*Dataset excerpts*
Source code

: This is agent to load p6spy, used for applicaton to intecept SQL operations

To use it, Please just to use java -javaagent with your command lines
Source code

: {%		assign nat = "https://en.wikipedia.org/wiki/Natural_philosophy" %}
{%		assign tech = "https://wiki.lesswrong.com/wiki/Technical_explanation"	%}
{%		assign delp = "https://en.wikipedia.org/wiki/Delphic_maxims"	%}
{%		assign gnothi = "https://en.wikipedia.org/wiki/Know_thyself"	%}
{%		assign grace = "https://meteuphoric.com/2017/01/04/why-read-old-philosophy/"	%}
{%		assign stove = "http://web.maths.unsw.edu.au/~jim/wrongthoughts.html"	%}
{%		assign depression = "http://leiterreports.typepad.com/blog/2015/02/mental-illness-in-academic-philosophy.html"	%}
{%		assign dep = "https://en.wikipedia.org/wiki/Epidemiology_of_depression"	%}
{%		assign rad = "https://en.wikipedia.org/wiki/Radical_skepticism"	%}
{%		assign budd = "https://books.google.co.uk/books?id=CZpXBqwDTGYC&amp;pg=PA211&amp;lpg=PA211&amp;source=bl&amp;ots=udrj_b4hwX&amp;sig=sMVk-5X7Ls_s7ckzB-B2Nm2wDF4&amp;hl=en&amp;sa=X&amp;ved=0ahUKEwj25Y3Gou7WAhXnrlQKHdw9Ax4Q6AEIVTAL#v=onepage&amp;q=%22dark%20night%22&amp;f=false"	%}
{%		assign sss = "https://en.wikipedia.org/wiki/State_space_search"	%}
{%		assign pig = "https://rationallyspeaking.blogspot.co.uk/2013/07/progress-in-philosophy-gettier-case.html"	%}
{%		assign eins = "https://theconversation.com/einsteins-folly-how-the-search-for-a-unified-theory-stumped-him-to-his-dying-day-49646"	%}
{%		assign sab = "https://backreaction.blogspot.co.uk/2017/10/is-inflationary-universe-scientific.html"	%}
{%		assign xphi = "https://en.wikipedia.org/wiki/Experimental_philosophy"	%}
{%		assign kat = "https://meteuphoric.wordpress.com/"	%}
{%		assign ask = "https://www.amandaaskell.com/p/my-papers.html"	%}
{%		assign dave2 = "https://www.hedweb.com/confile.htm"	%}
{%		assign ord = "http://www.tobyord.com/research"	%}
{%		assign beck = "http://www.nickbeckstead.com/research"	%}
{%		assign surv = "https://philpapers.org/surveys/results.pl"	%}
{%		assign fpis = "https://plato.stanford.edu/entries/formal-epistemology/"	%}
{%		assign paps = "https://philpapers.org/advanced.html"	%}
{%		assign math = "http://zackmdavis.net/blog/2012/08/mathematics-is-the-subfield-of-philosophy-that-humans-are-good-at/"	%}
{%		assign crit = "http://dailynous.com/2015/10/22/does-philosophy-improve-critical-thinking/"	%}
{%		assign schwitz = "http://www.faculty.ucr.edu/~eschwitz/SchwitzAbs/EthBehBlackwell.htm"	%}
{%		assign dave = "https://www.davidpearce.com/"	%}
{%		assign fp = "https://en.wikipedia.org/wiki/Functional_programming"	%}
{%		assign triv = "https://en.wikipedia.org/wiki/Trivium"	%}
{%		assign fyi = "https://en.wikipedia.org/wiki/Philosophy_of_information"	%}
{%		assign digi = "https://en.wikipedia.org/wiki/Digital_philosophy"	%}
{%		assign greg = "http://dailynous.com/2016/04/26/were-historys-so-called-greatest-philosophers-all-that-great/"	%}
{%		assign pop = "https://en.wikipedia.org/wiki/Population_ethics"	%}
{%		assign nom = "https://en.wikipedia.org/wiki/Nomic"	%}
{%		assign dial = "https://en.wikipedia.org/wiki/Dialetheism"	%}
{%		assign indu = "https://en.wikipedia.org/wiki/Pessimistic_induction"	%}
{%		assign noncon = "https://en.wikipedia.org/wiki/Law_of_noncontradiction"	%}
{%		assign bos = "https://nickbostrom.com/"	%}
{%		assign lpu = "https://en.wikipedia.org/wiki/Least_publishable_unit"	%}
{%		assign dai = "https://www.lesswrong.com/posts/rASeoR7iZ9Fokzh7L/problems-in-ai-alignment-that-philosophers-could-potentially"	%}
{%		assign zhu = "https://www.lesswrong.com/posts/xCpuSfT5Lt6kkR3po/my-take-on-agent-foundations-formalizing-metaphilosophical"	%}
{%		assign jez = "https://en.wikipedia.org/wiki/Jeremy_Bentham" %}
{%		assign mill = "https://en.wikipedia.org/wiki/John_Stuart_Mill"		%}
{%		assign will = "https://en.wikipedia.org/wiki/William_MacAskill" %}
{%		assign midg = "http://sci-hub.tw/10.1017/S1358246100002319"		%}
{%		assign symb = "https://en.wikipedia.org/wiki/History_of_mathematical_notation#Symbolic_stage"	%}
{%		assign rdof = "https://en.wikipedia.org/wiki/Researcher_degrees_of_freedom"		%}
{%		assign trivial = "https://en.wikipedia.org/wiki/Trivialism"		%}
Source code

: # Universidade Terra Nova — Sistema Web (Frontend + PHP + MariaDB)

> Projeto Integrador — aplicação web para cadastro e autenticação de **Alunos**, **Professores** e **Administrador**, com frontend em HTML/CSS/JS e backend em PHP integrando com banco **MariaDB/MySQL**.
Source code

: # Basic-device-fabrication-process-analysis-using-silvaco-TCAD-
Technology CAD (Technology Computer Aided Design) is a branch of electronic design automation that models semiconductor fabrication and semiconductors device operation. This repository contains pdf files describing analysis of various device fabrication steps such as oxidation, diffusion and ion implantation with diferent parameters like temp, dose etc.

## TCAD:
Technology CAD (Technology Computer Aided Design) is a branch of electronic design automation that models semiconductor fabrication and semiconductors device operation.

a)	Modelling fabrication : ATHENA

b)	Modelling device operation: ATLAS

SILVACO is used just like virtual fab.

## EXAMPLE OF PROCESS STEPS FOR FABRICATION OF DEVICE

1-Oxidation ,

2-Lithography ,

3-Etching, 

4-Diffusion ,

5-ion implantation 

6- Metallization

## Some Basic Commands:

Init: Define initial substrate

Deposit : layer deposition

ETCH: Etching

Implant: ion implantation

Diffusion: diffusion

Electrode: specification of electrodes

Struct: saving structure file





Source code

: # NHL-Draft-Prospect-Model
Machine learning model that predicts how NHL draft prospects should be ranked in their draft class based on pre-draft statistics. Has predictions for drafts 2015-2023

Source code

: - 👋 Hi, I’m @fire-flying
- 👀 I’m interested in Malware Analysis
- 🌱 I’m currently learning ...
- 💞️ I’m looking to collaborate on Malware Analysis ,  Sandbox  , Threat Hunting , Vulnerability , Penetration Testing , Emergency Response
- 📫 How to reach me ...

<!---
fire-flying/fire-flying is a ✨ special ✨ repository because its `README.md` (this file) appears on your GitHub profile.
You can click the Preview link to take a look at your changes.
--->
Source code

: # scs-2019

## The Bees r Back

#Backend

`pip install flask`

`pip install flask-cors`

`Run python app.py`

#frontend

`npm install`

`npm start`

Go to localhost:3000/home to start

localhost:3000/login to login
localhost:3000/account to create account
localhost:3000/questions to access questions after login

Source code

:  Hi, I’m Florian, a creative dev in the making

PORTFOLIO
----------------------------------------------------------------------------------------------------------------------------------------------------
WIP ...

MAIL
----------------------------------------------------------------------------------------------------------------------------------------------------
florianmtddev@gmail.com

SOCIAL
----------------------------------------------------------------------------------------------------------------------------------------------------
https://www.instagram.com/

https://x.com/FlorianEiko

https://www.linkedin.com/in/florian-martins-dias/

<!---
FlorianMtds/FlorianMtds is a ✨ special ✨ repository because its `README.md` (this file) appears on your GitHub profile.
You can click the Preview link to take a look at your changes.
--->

*Assigned task*
An exact copy of the line containing "https://www.linkedin.com/in/florian-martins-dias/" and all lines after it, through the last line of the entries, is the required answer.

*Exercise solution*
https://www.linkedin.com/in/florian-martins-dias/

<!---
FlorianMtds/FlorianMtds is a ✨ special ✨ repository because its `README.md` (this file) appears on your GitHub profile.
You can click the Preview link to take a look at your changes.
--->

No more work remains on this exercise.